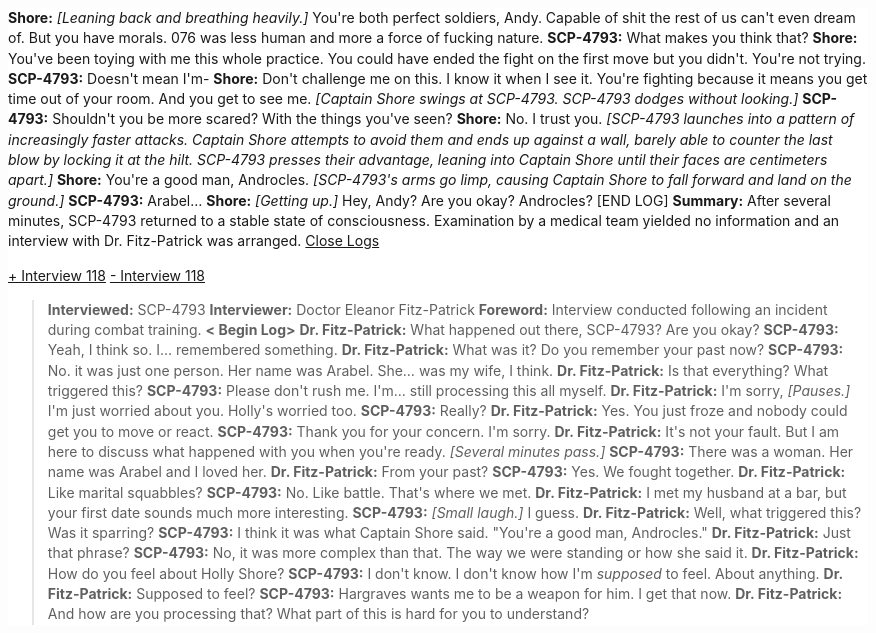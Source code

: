 **Shore:** _[Leaning back and breathing heavily.]_ You're both perfect soldiers, Andy. Capable of shit the rest of us can't even dream of. But you have morals. 076 was less human and more a force of fucking nature.
**SCP-4793:** What makes you think that?
**Shore:** You've been toying with me this whole practice. You could have ended the fight on the first move but you didn't. You're not trying.
**SCP-4793:** Doesn't mean I'm-
**Shore:** Don't challenge me on this. I know it when I see it. You're fighting because it means you get time out of your room. And you get to see me.
_[Captain Shore swings at SCP-4793. SCP-4793 dodges without looking.]_
**SCP-4793:** Shouldn't you be more scared? With the things you've seen?
**Shore:** No. I trust you.
_[SCP-4793 launches into a pattern of increasingly faster attacks. Captain Shore attempts to avoid them and ends up against a wall, barely able to counter the last blow by locking it at the hilt. SCP-4793 presses their advantage, leaning into Captain Shore until their faces are centimeters apart.]_
**Shore:** You're a good man, Androcles.
_[SCP-4793's arms go limp, causing Captain Shore to fall forward and land on the ground.]_
**SCP-4793:** Arabel…
**Shore:** _[Getting up.]_ Hey, Andy? Are you okay? Androcles?
[END LOG]
**Summary:** After several minutes, SCP-4793 returned to a stable state of consciousness. Examination by a medical team yielded no information and an interview with Dr. Fitz-Patrick was arranged.
[Close Logs](javascript:;)
  

[\+ Interview 118](javascript:;)
[\- Interview 118](javascript:;)
> **Interviewed:** SCP-4793
> **Interviewer:** Doctor Eleanor Fitz-Patrick
> **Foreword:** Interview conducted following an incident during combat training.
> **< Begin Log>**
> **Dr. Fitz-Patrick:** What happened out there, SCP-4793? Are you okay?
> **SCP-4793:** Yeah, I think so. I… remembered something.
> **Dr. Fitz-Patrick:** What was it? Do you remember your past now?
> **SCP-4793:** No. it was just one person. Her name was Arabel. She… was my wife, I think.
> **Dr. Fitz-Patrick:** Is that everything? What triggered this?
> **SCP-4793:** Please don't rush me. I'm… still processing this all myself.
> **Dr. Fitz-Patrick:** I'm sorry, _[Pauses.]_ I'm just worried about you. Holly's worried too.
> **SCP-4793:** Really?
> **Dr. Fitz-Patrick:** Yes. You just froze and nobody could get you to move or react.
> **SCP-4793:** Thank you for your concern. I'm sorry.
> **Dr. Fitz-Patrick:** It's not your fault. But I am here to discuss what happened with you when you're ready.
> _[Several minutes pass.]_
> **SCP-4793:** There was a woman. Her name was Arabel and I loved her.
> **Dr. Fitz-Patrick:** From your past?
> **SCP-4793:** Yes. We fought together.
> **Dr. Fitz-Patrick:** Like marital squabbles?
> **SCP-4793:** No. Like battle. That's where we met.
> **Dr. Fitz-Patrick:** I met my husband at a bar, but your first date sounds much more interesting.
> **SCP-4793:** _[Small laugh.]_ I guess.
> **Dr. Fitz-Patrick:** Well, what triggered this? Was it sparring?
> **SCP-4793:** I think it was what Captain Shore said. "You're a good man, Androcles."
> **Dr. Fitz-Patrick:** Just that phrase?
> **SCP-4793:** No, it was more complex than that. The way we were standing or how she said it.
> **Dr. Fitz-Patrick:** How do you feel about Holly Shore?
> **SCP-4793:** I don't know. I don't know how I'm _supposed_ to feel. About anything.
> **Dr. Fitz-Patrick:** Supposed to feel?
> **SCP-4793:** Hargraves wants me to be a weapon for him. I get that now.
> **Dr. Fitz-Patrick:** And how are you processing that? What part of this is hard for you to understand?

*TASK*. Starting with the first line of the data above, write out each line exactly up to and including the line that holds "get to see me.". Pictures stay out.

*TASK RESPONSE*.
Source code

: **Shore:** _[Leaning back and breathing heavily.]_ You're both perfect soldiers, Andy. Capable of shit the rest of us can't even dream of. But you have morals. 076 was less human and more a force of fucking nature.
**SCP-4793:** What makes you think that?
**Shore:** You've been toying with me this whole practice. You could have ended the fight on the first move but you didn't. You're not trying.
**SCP-4793:** Doesn't mean I'm-
**Shore:** Don't challenge me on this. I know it when I see it. You're fighting because it means you get time out of your room. And you get to see me.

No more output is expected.